Ombersley is a locality in Victoria, Australia. Most of the locality is in Colac Otway Shire, with a portion being in adjacent Surf Coast Shire. In the 2021 census, Ombersley had a population of 93.

Ombersley Post Office opened on 1 May 1884 and closed on 30 March 1963.

Mount Hesse Station, a historic homestead listed on the Victorian Heritage Register and classified by the National Trust of Australia, is located within Ombersley. It was developed as a pastoral property around 1837, and the first homestead was built in the early 1840s.
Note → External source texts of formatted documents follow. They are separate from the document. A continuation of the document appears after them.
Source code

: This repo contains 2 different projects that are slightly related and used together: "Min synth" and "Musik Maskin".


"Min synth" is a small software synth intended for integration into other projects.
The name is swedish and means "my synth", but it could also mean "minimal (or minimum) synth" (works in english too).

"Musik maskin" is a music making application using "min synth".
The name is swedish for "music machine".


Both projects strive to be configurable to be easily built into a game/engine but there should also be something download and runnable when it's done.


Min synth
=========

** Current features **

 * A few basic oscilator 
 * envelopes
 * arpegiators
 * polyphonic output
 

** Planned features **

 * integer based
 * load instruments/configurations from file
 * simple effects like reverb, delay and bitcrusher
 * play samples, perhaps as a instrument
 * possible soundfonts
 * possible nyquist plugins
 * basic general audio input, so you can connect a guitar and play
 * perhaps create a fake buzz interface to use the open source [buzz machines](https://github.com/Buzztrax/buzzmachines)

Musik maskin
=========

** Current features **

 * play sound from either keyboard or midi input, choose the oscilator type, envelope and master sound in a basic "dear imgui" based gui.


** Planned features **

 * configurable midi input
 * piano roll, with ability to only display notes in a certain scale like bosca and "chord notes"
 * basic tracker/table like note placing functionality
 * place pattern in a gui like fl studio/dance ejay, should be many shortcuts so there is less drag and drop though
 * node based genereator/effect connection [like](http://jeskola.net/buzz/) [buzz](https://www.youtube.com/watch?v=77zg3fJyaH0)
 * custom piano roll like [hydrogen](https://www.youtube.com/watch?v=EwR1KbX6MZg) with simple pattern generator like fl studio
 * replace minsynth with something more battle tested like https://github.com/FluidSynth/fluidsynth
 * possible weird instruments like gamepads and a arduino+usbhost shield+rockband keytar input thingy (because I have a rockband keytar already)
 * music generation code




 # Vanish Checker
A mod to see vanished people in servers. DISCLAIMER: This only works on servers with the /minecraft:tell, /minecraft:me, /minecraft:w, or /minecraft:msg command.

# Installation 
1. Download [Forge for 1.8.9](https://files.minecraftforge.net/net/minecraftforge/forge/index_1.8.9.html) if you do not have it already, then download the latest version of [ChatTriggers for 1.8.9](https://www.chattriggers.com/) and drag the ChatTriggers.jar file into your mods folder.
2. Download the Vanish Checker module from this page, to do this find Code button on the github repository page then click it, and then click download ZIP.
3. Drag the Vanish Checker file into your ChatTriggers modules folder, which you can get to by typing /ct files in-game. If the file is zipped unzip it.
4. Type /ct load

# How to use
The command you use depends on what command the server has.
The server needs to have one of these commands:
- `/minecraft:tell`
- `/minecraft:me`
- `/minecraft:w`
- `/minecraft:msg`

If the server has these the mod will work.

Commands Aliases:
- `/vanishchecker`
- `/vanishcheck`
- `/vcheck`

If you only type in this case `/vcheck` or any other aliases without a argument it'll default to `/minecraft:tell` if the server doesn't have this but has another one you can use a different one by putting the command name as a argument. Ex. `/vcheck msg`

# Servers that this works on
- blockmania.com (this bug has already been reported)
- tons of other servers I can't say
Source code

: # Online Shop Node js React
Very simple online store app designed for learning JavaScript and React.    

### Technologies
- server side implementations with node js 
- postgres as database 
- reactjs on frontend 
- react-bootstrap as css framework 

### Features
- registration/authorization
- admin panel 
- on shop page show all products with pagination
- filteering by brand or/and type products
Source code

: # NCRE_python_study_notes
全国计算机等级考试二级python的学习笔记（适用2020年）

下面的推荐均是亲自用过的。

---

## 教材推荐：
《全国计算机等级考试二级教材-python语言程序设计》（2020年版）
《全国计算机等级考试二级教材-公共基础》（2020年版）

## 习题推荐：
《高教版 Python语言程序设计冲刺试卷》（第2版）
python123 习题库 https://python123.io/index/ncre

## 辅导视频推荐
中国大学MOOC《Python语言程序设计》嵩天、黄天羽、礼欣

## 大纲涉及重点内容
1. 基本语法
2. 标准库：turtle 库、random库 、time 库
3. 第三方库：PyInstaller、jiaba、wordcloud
A succession of still surviving outbuildings followed thereafter, including a store (1843), shepherd's hut (1849), stables (1849, extended in 1873), woolshed (1852) and gate lodge (1873).

The main Mount Hesse homestead was built in 1856, and extended in 1873. It was severely damaged by fire in 1941 and rebuilt in 1947. The property has historical associations with a number of prominent 19th century pastoralists and businessmen, and the stables and woolshed are amongst the oldest surviving examples of their kind in the state.

A second historic homestead, Mountside Homestead, is also located within Ombersley. It was built in 1876 after the original Mount Hesse estate was divided into three properties, and is also classified by the National Trust of Australia.

The locality includes Mount Gellibrand, an extinct scoria volcano and the future site of a wind farm.